The initial steps in updating the Okanagan Lake water level management plan continue to progress forward, reports the executive director to the Okanagan Basin Water Board (OBWB).

In her report to the board for its Jan. 28 meeting, Anna Warwick Sears said work continues on the lake level management report, titled “Gap Analysis and Recommendations of studies needed to update the Okanagan Lake Regulation System and its Operating Plan.”

“This is the first step in the process for a potential change to how the lake is managed. The report is expected to be completed in March 2021,” said Warwick Sears in her report.

“We anticipate extensive collaboration with Okanagan Nation and consultation with different sectors. As discussed last month, we will be working with the Okanagan local governments to raise the awareness of this issue within the provincial government and the need for ongoing funding to do the studies that arise from the gap analysis.”

READ MORE: Mild Okanagan winter confusing vegetation

The emphasis on changing how the Okanagan Lake levels are managed was started by Peachland council last fall, which endorsed a resolution to address existing management protocols which are resulting in thousands of dollars damage in infrastructure damage during spring flooding.

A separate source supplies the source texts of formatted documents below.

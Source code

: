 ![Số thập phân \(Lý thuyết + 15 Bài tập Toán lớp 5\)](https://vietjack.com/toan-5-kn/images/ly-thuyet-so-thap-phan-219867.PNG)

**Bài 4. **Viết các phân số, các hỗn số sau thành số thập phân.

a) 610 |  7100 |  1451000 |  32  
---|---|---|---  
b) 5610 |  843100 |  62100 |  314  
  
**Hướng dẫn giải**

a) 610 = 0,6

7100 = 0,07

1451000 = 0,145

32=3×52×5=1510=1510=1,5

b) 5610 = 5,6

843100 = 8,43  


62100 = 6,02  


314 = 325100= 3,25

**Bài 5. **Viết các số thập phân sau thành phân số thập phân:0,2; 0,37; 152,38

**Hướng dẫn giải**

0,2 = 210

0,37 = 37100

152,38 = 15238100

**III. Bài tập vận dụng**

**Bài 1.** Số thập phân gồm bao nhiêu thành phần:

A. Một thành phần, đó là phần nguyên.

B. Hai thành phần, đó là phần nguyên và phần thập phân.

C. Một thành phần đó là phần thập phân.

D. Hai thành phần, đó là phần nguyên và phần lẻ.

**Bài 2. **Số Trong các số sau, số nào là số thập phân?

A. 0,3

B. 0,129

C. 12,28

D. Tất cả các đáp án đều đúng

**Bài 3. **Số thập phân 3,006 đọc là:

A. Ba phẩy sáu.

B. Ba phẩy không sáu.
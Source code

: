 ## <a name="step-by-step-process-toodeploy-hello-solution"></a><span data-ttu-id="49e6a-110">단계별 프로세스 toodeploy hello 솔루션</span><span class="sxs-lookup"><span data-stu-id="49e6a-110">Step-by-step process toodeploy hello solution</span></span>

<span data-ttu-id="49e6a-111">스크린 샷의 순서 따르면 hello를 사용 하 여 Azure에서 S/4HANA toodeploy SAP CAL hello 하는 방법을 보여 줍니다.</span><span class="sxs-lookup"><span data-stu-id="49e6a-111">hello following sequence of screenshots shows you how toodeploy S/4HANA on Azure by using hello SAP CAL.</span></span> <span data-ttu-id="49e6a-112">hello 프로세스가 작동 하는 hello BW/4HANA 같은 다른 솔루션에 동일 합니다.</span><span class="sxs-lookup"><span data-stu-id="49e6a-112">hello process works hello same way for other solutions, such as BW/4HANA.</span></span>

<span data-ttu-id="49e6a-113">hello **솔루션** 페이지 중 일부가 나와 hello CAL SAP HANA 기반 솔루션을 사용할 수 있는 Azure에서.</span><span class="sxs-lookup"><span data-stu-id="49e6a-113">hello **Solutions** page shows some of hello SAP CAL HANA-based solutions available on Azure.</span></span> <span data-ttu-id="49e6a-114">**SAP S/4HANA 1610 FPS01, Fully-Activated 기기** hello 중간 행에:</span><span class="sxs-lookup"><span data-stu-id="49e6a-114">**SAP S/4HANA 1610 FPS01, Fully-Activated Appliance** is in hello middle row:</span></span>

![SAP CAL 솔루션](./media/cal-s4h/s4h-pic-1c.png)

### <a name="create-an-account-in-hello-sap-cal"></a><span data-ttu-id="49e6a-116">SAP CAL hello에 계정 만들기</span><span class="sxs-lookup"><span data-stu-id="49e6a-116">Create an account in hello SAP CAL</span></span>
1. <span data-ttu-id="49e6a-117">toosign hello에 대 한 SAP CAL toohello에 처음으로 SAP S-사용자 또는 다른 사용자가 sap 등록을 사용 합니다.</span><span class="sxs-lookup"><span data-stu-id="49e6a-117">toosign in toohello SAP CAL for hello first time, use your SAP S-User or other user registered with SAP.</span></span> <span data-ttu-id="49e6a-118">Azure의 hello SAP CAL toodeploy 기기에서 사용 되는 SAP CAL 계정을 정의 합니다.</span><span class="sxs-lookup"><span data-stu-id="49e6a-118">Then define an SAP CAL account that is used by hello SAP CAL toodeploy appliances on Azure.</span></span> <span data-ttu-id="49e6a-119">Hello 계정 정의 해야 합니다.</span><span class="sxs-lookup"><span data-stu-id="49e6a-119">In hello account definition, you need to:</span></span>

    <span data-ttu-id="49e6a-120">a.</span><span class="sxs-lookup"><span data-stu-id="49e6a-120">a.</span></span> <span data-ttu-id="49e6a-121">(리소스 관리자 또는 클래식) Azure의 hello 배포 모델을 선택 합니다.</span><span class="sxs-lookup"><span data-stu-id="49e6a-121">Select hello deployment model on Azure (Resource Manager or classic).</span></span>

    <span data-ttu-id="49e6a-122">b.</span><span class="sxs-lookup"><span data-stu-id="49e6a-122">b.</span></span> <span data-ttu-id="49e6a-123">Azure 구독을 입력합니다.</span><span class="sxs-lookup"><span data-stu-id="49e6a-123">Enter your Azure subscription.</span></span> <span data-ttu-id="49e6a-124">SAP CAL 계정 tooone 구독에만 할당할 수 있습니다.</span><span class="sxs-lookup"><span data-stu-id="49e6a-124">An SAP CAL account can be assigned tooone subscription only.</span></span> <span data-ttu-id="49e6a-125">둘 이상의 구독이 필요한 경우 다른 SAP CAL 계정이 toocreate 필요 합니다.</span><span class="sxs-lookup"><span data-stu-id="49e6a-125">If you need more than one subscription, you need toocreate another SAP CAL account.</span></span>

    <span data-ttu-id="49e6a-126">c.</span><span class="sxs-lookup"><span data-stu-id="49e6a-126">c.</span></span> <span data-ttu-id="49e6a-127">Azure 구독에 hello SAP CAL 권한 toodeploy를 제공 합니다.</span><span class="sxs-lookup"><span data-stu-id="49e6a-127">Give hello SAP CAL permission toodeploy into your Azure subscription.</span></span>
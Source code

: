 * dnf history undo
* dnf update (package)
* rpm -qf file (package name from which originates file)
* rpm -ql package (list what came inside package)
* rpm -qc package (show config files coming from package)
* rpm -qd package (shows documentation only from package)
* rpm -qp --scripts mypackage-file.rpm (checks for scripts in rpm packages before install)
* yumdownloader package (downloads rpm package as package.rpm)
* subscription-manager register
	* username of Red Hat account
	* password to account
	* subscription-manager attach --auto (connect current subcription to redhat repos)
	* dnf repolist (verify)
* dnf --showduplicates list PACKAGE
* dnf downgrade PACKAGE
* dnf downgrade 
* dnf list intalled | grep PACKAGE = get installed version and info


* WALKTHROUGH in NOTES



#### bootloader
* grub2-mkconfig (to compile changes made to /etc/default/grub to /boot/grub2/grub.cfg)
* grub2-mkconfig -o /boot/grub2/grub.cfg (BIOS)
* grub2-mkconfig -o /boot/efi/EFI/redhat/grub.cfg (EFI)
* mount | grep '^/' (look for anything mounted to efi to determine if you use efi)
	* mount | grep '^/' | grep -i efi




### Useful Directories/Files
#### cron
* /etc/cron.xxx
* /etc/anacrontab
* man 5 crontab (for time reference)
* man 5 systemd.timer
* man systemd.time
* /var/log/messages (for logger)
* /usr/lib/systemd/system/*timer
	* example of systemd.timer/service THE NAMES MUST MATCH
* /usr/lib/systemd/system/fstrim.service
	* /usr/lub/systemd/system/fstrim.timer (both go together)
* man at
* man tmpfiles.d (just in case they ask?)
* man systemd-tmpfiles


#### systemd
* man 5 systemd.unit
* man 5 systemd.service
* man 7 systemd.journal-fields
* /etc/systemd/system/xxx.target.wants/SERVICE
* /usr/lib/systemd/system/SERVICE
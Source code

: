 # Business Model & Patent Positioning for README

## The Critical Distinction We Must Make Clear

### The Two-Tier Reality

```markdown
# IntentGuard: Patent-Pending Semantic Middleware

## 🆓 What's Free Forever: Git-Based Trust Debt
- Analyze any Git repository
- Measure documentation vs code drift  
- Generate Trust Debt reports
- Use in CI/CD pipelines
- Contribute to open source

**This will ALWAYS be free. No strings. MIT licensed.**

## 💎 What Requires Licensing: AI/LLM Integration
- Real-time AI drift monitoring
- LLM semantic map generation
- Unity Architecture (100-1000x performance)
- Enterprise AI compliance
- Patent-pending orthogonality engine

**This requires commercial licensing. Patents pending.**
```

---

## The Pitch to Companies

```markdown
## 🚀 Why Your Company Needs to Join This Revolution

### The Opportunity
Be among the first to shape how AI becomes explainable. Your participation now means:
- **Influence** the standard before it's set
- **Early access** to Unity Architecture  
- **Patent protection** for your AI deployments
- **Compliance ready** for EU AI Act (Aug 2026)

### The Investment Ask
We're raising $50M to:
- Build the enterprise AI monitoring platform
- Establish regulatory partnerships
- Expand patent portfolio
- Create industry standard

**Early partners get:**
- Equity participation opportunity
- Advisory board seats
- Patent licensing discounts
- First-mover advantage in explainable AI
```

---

The water board has since taken up Peachland’s initial cause, engaging with other communities and the Okanagan Nation Alliance for support in the review process.

In December, Warwick Sears says the OBWB was given approval to submit applications to the National Disaster Mitigation Program, funded by Emergency Management BC and Public Safety Canada, for a grant deadline of Jan. 7, 2021.

“We submitted two applications, one for Flood Risk Mapping, to add additional information to the lakeshore floodplain maps, and one for Nearshore Bathymetry Mapping – topographical maps for the portions of the shoreline that are normally underwater,” said Warwick Sears.

“There is another grant intake for flood-resilience projects through the Community Emergency Preparedness Fund (CEPF) on Feb. 26, and we are happy to support the applications of Okanagan communities,” added Warwick Sears, noting the OBWB is not eligible to apply for that particular grant.